Confortablement étendu, à moitié flottant dans une eau parfumée, juste à la bonne température, enveloppé d'une montagne de bulles, les yeux mi-clos, un verre de whisky dans une main et une cigarette dans l'autre : le bonheur total. La buée qui ternissait tous les miroirs de la salle de bain donnait à la pièce un air de hammam à l'atmosphère saturée en humidité.
Les coups répétés frappés contre ma porte m'avaient tiré de la douce torpeur dans laquelle j'étais en train de sombrer. La personne qui tambourinait comme un forcené accompagnait ses coups de phrases incompréhensibles couvertes par le bruit de l'eau que laissaient échapper les deux gros robinets dorés. Je posai mon verre, écrasai ma cigarette et pris appui sur les rebords de la baignoire. Mais à cet instant précis, m'imaginant la tâche insurmontable que cela représenterait, je me rallongeai dans ce bonheur liquide, fidèle à un principe auquel je n'avais pas une seule fois dérogé : ne jamais aller ouvrir à quelqu'un qui sonnait à votre porte quand vous étiez sous la douche ou dans votre bain, car l'expérience prouvait que du temps que vous sortiez, ruisselant de votre bonheur aquatique, que vous enfiliez un peignoir et essayiez de vous mouvoir en évitant de glisser sur le carrelage, votre visiteur avait disparu au moment où enfin vous atteigniez la porte et l'ouvriez, fier de votre exploit.

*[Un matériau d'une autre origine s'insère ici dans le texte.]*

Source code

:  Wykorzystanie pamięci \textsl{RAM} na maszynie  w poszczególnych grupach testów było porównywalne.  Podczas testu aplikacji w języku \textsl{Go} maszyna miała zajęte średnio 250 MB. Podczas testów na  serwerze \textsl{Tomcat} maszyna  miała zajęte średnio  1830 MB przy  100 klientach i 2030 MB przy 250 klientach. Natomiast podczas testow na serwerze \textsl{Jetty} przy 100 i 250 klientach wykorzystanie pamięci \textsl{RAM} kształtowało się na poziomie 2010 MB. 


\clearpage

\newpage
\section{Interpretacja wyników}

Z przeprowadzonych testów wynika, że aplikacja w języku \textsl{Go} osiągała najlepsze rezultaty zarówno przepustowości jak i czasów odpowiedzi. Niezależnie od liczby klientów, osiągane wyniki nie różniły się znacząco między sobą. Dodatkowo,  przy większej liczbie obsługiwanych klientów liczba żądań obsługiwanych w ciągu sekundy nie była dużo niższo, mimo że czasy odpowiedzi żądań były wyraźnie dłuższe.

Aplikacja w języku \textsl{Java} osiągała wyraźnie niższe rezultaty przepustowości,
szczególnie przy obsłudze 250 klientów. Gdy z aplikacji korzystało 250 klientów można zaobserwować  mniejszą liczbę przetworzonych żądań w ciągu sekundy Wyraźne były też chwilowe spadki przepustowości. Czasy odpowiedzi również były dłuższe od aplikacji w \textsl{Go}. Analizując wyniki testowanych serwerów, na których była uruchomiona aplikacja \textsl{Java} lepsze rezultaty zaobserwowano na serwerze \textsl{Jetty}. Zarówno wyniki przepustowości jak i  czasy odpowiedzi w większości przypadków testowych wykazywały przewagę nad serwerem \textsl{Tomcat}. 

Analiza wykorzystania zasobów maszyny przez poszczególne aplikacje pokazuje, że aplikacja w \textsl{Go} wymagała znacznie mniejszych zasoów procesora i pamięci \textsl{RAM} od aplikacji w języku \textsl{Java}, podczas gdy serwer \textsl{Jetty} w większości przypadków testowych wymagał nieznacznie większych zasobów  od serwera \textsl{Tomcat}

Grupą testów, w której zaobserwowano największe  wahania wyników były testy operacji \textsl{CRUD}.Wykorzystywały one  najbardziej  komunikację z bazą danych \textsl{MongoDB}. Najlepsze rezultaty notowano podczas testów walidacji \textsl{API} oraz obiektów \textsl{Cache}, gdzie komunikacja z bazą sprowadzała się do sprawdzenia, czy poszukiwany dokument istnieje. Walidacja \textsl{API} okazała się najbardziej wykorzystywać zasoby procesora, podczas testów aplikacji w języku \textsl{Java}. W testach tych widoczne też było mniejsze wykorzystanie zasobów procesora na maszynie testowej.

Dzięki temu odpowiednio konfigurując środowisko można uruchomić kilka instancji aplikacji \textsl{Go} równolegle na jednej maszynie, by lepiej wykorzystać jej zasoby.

J'allais laisser passer cet orage sonore : rien n'allait me forcer à enfiler ma sortie de bain pour aller – tout dégoulinant – me retrouver nez à nez avec un ivrogne qui se serait trompé de porte.
À propos « d'ivrogne », je me dis que ma journée avait été bien remplie en occasions diverses de vider quelques verres ! Tout avait commencé le matin après le bain dans la piscine qui avait suivi un match de squash très disputé que j'avais perdu. Mes talents tennistiques ne m'avaient que très peu aidé à combler mon ignorance totale des subtilités de ce jeu qu'on jouait à deux dans une espèce d'aquarium. Moi et mon adversaire d'un jour, John, reporter à New York, avions attaqué au champagne dès 11 heures, vidant notre première bouteille.

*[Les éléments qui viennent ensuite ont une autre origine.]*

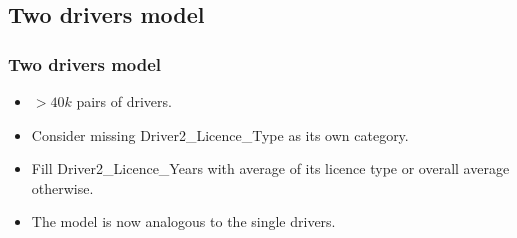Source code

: \documentclass{beamer}
\theoremstyle{definition}
\begin{document}
\subsection{Two drivers model}
\begin{frame}
\frametitle{Two drivers model}
\begin{itemize}
\item $>40k$ pairs of drivers.
\item<1-> Consider missing Driver2\_Licence\_Type as its own category. %
\item<2-> Fill Driver2\_Licence\_Years with average of its licence type or overall average otherwise. %
\item<3-> The model is now analogous to the single drivers. %
\end{itemize}
\end{frame}
\end{document}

Le repas de midi me donna l'occasion de goûter à des grands crus français qui accompagnèrent à merveille les trois plats du repas gastronomique. Je quittai la compagnie des très agréables demoiselles qui avaient partagé mon repas à ma table pour aller au fumoir – uniquement entre hommes – savourer le roi des cigares cubains, un Larranaga accompagné d'un très vieil armagnac français. Dans l'après-midi, j'avais quand même fait un tour dans le gymnase pour perdre quelques-unes des calories accumulées depuis le matin.
Le dîner à son habitude comptait plusieurs services : je me rendis au premier : j'avais invité ma petite voisine du 103 à partager ma table de bonne heure de façon à avoir un peu de temps pour prendre un bon bain relaxant avant la soirée dansante qui démarrait tous les soirs à 23 heures. Il me faudrait quitter le costume trois-pièces que je portais au dîner pour revêtir l'habit de soirée obligatoire pour tout homme qui désirait pénétrer dans la salle de bal.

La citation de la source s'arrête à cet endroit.